The arbitration focused on the 2010 establishment by the UK of a Marine Protected Area (MPA) around the Chagos Archipelago, in the Indian Ocean. The archipelago is under UK administration as the British Indian Ocean Territory.
The PCA found as follows:
- It declined jurisdiction to consider Mauritius' claim that the UK was not the "coastal State" in respect of the archipelago for the purposes of the 1982 United Nations Convention on the Law of the Sea (UNCLOS). This was because the parties’ dispute related to land sovereignty over the archipelago, and their differing views on the "coastal State" were simply one aspect of this larger dispute. The land sovereignty issue was not genuinely related to the UNCLOS (paras 207-221 of the award).
- Nor did it have jurisdiction to consider Mauritius' alternative claim that certain undertakings by the UK had endowed Mauritius with rights as a "coastal State" in respect of the archipelago. The true "object of the claim" (Nuclear Tests (New Zealand v. France), Judgment, I.C.J. Reports 1974) was to bolster Mauritius’ claim to sovereignty over the archipelago. Therefore, this alternative claim related to the same dispute in respect of land sovereignty over the archipelago as Mauritius’ previous submission (paras 228-230 of the award).

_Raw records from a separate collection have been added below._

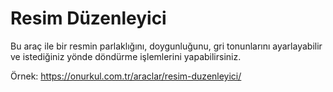 # Resim Düzenleyici
Bu araç ile bir resmin parlaklığını, doygunluğunu, gri tonunlarını ayarlayabilir ve istediğiniz yönde döndürme işlemlerini yapabilirsiniz. 

Örnek: https://onurkul.com.tr/araclar/resim-duzenleyici/
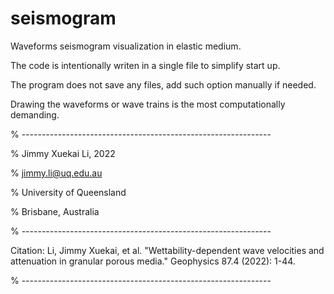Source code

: # seismogram

Waveforms seismogram visualization in elastic medium.


The code is intentionally writen in a single file to simplify start up.

The program does not save any files, add such option manually if needed.

Drawing the waveforms or wave trains is the most computationally demanding. 

% --------------------------------------------------------------

% Jimmy Xuekai Li, 2022

% jimmy.li@uq.edu.au

% University of Queensland

% Brisbane, Australia

% --------------------------------------------------------------

Citation: 
Li, Jimmy Xuekai, et al. "Wettability-dependent wave velocities and 
attenuation in granular porous media." Geophysics 87.4 (2022): 1-44.

% --------------------------------------------------------------
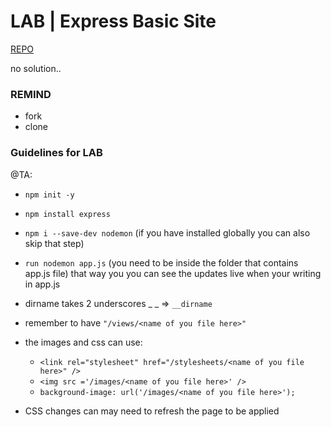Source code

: # LAB | Express Basic Site

[REPO](https://github.com/ironhack-labs/lab-express-basic-site)

no solution..

### REMIND

- fork
- clone

### Guidelines for LAB

@TA:

- `npm init -y`

- `npm install express`

- `npm i --save-dev nodemon`
  (if you have installed globally you can also skip that step)

- `run nodemon app.js`
  (you need to be inside the folder that contains app.js file)
  that way you you can see the updates live when your writing in app.js

- dirname takes 2 underscores _ _ => `__dirname`

- remember to have `"/views/<name of you file here>"`

- the images and css can use:
  - `<link rel="stylesheet" href="/stylesheets/<name of you file here>" />`
  - `<img src ='/images/<name of you file here>' />`
  - `background-image: url('/images/<name of you file here>');`

- CSS changes can may need to refresh the page to be applied
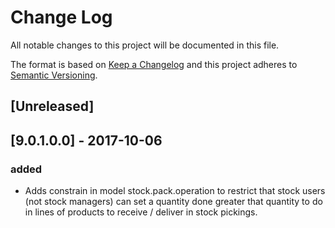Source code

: # Change Log
All notable changes to this project will be documented in this file.

The format is based on [Keep a Changelog](http://keepachangelog.com/)
and this project adheres to [Semantic Versioning](http://semver.org/).

## [Unreleased]

## [9.0.1.0.0] - 2017-10-06
### added
- Adds constrain in model stock.pack.operation to restrict that stock users (not stock managers) can set a quantity done greater that quantity to do in lines of products to receive / deliver in stock pickings.
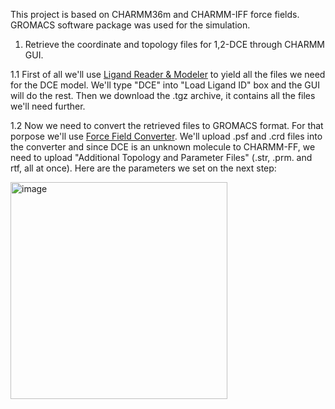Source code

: This project is based on CHARMM36m and CHARMM-IFF force fields. GROMACS software package was used for the simulation.

1. Retrieve the coordinate and topology files for 1,2-DCE through CHARMM GUI.

1.1 First of all we'll use [Ligand Reader & Modeler](https://www.charmm-gui.org/?doc=input/ligandrm) to yield all the files we need for the DCE model.
   We'll type "DCE" into "Load Ligand ID" box and the GUI will do the rest. Then we download the .tgz archive, it contains all the files we'll need further.

1.2 Now we need to convert the retrieved files to GROMACS format. For that porpose we'll use [Force Field Converter](https://charmm-gui.org/?doc=input/converter.ffconverter). We'll upload .psf and .crd files into the converter and since DCE is an unknown molecule to CHARMM-FF, we need to upload "Additional Topology and Parameter Files" (.str, .prm. and rtf, all at once). Here are the parameters we set on the next step:

<img width="347" alt="image" src="https://github.com/user-attachments/assets/df9eb4a9-1de0-44be-befd-76c38f8da13a">

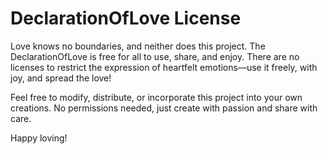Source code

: # DeclarationOfLove License

Love knows no boundaries, and neither does this project. The DeclarationOfLove is free for all to use, share, and enjoy. There are no licenses to restrict the expression of heartfelt emotions—use it freely, with joy, and spread the love!

Feel free to modify, distribute, or incorporate this project into your own creations. No permissions needed, just create with passion and share with care.

Happy loving!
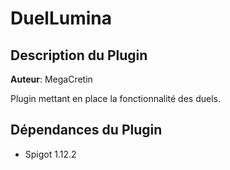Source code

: # DuelLumina

  

## Description du Plugin
**Auteur**: MegaCretin

Plugin mettant en place la fonctionnalité des duels.

## Dépendances du Plugin

 - Spigot 1.12.2
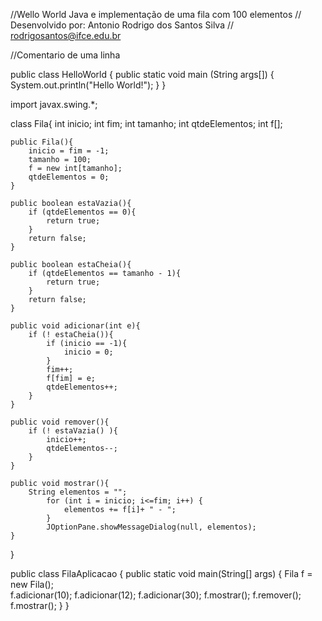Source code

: 

//Wello World Java e implementação de uma fila com 100 elementos
// Desenvolvido por: Antonio Rodrigo dos Santos Silva
// rodrigosantos@ifce.edu.br

//Comentario de uma linha

public class HelloWorld {
 public static void main (String args[]) {
 System.out.println("Hello World!");
 }
}

import javax.swing.*;

class Fila{
    int inicio;
    int fim;
    int tamanho;
    int qtdeElementos;
    int f[];

    public Fila(){
        inicio = fim = -1;
        tamanho = 100;
        f = new int[tamanho];
        qtdeElementos = 0;
    }

    public boolean estaVazia(){
        if (qtdeElementos == 0){
            return true;
        }
        return false;
    }

    public boolean estaCheia(){
        if (qtdeElementos == tamanho - 1){
            return true;
        }
        return false;
    }

    public void adicionar(int e){
        if (! estaCheia()){
            if (inicio == -1){
                inicio = 0;
            }
            fim++;
            f[fim] = e;
            qtdeElementos++;
        }
    }

    public void remover(){
        if (! estaVazia() ){
            inicio++;
            qtdeElementos--;
        }
    }

    public void mostrar(){
        String elementos = "";
            for (int i = inicio; i<=fim; i++) {
                elementos += f[i]+ " - ";
            }
            JOptionPane.showMessageDialog(null, elementos);
    }
}

public class FilaAplicacao {
    public static void main(String[] args) {
        Fila f = new Fila();        
        f.adicionar(10);
        f.adicionar(12);
        f.adicionar(30);
        f.mostrar();
        f.remover();
        f.mostrar();
    }
}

- However, it did have jurisdiction to consider Mauritius' claim that the UK’s declaration of the MPA was not compatible with the UK’s UNCLOS obligations. The dispute between the parties in relation to the compatibility of the MPA with the UNCLOS related more broadly to the preservation of the marine environment and to the legal regime applicable to the archipelago and its surrounding waters when it was eventually returned to Mauritius (paras 283-323).
- As a result of undertakings given by the UK in 1965 and repeated thereafter, Mauritius held legally binding rights to fish in the waters surrounding the archipelago, to the eventual return of the archipelago to Mauritius when no longer needed for defence purposes, and to the preservation of the benefit of any minerals or oil discovered in or near the archipelago pending its eventual return. In declaring the MPA, the UK failed to give due regard to these rights and breached its obligations under the UNCLOS (Chapter VI - Merits).
- There was no dispute between the parties regarding submissions to the Commission on the Limits of the Continental Shelf, and it was therefore unnecessary for the PCA to exercise jurisdiction in respect of Mauritius' claim on this issue (paras 331-350).
- Two PCA members issued a joint Dissenting and Concurring Opinion, setting out their view that the PCA should have found that it had jurisdiction to consider Mauritius’ claims concerning the identity of the "coastal State". The Dissenting and Concurring Opinion also expressed the view that the PCA should have exercised that jurisdiction to hold that the UK’s detachment of the archipelago from the colony of Mauritius in 1965 was contrary to the principles of decolonisation and self-determination.